## Records for processing
════════════════
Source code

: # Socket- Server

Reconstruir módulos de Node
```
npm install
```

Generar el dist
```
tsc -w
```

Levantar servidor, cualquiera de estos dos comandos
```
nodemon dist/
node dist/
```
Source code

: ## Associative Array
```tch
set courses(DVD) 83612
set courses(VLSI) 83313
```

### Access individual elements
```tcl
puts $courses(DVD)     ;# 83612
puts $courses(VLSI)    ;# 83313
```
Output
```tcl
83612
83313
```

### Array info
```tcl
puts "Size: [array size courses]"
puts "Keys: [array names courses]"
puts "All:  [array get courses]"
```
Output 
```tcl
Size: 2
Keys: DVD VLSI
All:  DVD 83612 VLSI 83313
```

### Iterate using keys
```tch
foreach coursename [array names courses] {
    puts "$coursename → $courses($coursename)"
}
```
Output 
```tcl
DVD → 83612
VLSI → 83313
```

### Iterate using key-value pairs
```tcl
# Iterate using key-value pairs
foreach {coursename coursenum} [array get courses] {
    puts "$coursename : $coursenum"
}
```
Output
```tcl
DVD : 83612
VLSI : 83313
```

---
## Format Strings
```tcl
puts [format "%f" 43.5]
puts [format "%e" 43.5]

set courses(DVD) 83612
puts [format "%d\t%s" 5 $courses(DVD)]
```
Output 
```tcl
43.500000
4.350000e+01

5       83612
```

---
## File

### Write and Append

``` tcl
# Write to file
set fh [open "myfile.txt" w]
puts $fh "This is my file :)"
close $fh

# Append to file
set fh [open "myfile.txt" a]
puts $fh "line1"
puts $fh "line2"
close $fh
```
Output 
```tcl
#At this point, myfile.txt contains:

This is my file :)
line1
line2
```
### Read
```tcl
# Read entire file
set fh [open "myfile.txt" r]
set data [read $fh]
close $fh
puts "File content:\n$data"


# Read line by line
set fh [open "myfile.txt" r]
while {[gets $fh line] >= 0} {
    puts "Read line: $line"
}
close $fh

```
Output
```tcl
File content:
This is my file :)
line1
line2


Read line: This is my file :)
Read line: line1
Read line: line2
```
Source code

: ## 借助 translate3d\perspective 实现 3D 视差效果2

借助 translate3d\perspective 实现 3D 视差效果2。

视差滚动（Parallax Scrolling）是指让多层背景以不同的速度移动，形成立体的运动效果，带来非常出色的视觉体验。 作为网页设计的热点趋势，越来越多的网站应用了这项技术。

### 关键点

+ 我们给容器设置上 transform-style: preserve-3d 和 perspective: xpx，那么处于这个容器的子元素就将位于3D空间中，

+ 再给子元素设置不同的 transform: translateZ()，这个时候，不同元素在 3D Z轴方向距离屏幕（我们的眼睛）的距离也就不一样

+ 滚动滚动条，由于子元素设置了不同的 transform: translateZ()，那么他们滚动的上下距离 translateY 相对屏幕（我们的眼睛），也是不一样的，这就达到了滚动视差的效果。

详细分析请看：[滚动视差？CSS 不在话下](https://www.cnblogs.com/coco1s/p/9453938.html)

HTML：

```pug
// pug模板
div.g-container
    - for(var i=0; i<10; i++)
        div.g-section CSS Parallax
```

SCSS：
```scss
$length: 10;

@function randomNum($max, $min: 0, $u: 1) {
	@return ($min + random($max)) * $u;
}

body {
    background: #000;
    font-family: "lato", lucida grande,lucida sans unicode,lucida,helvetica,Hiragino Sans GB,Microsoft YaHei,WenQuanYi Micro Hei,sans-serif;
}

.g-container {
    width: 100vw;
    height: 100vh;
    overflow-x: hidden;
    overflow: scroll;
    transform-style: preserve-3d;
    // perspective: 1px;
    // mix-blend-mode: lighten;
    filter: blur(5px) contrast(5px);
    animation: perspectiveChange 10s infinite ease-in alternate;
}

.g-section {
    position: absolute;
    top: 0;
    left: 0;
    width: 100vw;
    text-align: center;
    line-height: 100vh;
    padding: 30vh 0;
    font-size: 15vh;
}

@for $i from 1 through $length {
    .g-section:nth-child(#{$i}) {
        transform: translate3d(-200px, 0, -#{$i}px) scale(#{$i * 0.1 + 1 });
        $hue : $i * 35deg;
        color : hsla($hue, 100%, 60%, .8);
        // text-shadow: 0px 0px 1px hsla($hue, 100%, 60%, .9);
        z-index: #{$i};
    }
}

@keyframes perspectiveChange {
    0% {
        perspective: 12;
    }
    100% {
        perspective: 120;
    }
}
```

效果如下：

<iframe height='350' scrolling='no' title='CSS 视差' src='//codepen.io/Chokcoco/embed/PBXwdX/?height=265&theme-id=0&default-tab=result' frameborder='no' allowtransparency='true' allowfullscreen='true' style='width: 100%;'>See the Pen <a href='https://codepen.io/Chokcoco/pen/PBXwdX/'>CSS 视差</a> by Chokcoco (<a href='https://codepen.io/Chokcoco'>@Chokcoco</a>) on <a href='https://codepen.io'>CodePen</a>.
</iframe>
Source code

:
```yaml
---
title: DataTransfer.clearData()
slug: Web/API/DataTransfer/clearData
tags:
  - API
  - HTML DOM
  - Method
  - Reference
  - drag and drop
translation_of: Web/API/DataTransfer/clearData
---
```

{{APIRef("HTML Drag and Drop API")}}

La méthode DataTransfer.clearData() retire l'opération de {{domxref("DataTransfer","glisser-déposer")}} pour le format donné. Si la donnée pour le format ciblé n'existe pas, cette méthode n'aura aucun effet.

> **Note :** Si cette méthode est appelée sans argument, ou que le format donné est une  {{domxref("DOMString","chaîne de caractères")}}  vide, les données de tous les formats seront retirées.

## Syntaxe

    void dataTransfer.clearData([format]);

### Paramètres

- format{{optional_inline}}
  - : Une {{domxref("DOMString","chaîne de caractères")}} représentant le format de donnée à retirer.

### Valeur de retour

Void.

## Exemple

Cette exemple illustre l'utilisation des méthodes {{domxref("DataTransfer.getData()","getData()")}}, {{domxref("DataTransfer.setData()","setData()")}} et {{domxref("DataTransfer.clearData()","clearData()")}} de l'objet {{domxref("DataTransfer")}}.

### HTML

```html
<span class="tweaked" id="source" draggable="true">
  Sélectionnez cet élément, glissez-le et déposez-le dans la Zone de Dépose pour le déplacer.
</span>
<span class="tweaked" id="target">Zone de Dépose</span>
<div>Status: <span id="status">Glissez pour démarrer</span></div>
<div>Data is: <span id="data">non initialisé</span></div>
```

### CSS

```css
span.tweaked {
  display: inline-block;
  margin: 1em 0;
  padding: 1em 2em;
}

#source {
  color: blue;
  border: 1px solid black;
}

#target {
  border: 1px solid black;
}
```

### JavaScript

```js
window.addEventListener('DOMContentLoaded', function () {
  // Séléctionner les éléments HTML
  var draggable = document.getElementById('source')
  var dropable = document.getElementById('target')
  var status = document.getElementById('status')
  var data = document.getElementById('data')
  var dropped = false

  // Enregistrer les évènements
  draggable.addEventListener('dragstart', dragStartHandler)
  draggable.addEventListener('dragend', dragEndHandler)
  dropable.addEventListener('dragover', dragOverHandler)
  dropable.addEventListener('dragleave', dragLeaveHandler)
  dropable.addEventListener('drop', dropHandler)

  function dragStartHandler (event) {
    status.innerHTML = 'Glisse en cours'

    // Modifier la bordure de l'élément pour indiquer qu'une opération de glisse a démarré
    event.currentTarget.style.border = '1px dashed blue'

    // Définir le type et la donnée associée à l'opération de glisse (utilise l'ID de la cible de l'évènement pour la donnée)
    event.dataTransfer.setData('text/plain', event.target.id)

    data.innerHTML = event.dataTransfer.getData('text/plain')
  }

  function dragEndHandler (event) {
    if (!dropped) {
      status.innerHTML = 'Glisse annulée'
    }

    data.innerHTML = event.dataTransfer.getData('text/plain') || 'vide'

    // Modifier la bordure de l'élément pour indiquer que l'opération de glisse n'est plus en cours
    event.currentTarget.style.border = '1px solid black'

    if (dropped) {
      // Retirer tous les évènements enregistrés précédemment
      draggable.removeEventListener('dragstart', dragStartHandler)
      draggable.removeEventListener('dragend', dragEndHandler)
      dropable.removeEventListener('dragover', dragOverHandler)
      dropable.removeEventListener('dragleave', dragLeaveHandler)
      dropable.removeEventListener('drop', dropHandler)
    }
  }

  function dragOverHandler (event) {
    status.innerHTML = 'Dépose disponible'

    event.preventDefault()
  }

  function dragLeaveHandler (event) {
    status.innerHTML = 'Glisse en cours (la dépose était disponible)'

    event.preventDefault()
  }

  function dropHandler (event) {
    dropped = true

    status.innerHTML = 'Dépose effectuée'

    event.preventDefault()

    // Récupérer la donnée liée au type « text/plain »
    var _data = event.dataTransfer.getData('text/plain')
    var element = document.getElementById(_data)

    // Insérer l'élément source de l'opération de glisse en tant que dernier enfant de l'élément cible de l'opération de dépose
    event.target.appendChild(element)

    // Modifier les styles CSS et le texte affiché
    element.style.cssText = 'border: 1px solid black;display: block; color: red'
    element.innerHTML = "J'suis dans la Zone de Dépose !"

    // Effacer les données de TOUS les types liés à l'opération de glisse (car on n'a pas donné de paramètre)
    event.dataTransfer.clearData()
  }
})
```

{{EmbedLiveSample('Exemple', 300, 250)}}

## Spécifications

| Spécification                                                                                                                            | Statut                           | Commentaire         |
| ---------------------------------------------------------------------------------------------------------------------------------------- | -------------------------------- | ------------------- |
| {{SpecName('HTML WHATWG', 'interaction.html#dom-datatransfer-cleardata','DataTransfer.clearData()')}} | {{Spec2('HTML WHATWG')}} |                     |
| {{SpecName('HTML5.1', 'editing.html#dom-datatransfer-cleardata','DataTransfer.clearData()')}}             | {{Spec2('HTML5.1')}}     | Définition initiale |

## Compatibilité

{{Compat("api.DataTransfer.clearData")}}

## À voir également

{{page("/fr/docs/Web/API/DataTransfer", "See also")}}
════════════════
State, as a bare number, how many lines of the material include the string "open".

4